EXERCISE DIRECTIONS
Nothing outside the range is wanted. Repeat exactly the lines below from the one with "- React Hooks plugin;" through the one with "# Dutch National Flag (DNF)".

TASK INPUTS
=== Section Start ===

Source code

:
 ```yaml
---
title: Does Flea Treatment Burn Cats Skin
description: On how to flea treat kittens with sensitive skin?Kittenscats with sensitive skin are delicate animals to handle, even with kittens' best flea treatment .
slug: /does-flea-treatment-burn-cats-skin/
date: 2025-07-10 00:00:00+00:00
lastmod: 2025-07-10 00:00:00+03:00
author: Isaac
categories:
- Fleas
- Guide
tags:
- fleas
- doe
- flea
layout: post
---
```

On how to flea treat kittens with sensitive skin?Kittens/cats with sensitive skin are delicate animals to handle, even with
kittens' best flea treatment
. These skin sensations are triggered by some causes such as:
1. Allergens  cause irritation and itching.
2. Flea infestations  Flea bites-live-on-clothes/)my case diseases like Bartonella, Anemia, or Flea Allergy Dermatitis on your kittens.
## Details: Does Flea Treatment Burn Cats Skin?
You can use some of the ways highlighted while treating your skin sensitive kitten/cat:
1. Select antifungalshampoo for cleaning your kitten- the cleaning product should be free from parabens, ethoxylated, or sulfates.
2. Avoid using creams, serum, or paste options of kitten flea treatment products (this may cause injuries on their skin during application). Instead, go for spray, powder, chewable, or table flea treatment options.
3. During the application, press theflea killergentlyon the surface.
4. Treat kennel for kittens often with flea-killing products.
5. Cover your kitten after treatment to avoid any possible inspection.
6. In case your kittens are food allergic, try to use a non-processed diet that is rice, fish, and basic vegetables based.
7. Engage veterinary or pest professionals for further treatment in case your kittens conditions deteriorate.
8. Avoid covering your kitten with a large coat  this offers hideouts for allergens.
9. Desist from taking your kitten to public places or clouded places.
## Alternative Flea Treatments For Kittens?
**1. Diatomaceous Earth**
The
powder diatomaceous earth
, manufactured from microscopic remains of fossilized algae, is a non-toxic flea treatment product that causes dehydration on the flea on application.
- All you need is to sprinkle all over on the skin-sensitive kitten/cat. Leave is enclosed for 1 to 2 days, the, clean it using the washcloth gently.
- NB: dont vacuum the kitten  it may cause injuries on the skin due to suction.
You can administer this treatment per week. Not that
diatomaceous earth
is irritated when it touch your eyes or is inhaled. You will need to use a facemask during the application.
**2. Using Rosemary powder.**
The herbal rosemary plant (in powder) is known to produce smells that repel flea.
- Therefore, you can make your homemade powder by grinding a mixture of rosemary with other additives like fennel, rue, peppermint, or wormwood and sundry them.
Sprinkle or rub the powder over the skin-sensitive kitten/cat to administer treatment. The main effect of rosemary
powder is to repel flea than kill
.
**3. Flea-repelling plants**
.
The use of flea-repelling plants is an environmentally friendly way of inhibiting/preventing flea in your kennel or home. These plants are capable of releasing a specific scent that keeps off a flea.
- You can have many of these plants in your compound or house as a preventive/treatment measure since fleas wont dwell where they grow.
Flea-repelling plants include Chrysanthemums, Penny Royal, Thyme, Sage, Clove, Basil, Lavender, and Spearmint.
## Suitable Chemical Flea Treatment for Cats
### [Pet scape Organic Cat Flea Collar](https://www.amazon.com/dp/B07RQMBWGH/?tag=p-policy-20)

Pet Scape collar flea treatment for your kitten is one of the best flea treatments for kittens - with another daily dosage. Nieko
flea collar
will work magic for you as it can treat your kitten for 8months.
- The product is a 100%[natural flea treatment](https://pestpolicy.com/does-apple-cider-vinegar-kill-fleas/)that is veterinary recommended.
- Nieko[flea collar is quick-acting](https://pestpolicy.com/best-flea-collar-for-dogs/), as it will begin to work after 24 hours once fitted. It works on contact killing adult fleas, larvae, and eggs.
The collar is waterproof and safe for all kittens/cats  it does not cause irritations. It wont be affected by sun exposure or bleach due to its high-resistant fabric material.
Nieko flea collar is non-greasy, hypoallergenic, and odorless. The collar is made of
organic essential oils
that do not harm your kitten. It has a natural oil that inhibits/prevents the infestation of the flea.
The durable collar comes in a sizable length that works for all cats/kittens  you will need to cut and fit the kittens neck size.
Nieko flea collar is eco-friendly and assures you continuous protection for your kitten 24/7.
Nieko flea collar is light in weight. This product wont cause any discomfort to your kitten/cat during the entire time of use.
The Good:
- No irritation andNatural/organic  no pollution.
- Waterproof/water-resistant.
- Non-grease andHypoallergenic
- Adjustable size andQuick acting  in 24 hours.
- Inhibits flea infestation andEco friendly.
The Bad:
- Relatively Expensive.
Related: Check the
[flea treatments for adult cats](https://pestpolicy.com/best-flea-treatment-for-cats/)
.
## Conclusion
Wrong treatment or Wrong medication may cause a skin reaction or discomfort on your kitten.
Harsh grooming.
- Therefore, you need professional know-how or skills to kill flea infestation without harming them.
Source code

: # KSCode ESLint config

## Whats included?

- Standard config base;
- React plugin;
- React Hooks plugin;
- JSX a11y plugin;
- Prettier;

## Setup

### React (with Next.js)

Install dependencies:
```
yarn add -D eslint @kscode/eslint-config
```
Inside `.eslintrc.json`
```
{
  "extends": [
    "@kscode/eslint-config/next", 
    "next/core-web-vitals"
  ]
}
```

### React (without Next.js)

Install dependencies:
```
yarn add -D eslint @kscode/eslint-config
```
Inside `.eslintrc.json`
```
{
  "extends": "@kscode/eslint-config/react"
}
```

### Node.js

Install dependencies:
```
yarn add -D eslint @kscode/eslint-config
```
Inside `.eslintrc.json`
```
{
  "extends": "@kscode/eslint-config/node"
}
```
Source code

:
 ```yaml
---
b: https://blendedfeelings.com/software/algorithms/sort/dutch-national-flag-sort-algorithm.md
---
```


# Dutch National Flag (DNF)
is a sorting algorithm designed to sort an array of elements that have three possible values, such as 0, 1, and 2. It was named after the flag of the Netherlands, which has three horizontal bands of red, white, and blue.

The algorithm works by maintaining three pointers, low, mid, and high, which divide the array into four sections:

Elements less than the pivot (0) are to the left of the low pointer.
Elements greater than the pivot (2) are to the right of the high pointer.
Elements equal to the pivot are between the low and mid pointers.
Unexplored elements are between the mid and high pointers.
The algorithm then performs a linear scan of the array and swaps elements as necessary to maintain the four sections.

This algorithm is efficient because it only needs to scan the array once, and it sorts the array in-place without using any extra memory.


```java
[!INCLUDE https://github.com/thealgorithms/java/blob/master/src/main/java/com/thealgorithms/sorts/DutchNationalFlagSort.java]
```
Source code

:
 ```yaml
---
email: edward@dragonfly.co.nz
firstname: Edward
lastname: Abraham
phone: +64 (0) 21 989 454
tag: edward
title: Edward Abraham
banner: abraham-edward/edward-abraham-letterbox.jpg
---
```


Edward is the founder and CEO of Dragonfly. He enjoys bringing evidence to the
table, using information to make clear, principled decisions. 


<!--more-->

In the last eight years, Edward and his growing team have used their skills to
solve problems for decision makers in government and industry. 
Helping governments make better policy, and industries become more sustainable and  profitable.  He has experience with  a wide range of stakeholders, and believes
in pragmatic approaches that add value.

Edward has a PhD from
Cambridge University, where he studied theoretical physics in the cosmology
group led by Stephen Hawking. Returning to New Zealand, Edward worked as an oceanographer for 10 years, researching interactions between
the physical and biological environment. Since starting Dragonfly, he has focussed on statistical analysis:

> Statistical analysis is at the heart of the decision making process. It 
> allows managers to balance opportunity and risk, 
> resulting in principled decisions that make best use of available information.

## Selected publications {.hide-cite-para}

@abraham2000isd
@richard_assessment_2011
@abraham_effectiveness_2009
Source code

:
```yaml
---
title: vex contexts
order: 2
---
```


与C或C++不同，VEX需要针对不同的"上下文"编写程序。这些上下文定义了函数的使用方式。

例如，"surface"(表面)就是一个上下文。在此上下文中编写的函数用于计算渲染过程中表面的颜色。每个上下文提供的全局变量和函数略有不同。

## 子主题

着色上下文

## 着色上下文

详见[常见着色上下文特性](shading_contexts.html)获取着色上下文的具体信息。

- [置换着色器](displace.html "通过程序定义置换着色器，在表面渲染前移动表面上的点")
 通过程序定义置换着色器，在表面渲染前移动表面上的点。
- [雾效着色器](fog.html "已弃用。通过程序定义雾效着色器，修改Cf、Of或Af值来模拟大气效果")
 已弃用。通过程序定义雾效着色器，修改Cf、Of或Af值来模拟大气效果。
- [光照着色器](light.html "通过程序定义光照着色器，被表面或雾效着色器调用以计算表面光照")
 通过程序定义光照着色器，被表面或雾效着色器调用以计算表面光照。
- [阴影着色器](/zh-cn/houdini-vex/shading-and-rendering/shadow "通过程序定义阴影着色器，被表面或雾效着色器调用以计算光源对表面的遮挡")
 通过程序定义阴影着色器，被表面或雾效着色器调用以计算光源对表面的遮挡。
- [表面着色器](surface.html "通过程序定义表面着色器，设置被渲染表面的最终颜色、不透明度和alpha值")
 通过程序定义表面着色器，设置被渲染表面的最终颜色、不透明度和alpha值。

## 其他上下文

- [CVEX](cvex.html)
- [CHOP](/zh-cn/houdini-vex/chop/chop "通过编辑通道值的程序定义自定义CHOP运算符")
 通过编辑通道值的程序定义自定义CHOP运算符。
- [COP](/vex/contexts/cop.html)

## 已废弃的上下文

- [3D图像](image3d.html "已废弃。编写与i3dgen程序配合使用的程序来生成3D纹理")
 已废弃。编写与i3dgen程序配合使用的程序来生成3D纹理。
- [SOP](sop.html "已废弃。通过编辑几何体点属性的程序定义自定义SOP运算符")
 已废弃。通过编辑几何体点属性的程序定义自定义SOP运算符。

=== Section End ===

TASK SOLUTION
- React Hooks plugin;
- JSX a11y plugin;
- Prettier;

## Setup

### React (with Next.js)

Install dependencies:
```
yarn add -D eslint @kscode/eslint-config
```
Inside `.eslintrc.json`
```
{
  "extends": [
    "@kscode/eslint-config/next", 
    "next/core-web-vitals"
  ]
}
```

### React (without Next.js)

Install dependencies:
```
yarn add -D eslint @kscode/eslint-config
```
Inside `.eslintrc.json`
```
{
  "extends": "@kscode/eslint-config/react"
}
```

### Node.js

Install dependencies:
```
yarn add -D eslint @kscode/eslint-config
```
Inside `.eslintrc.json`
```
{
  "extends": "@kscode/eslint-config/node"
}
```
Source code

:
 ```yaml
---
b: https://blendedfeelings.com/software/algorithms/sort/dutch-national-flag-sort-algorithm.md
---
```


# Dutch National Flag (DNF)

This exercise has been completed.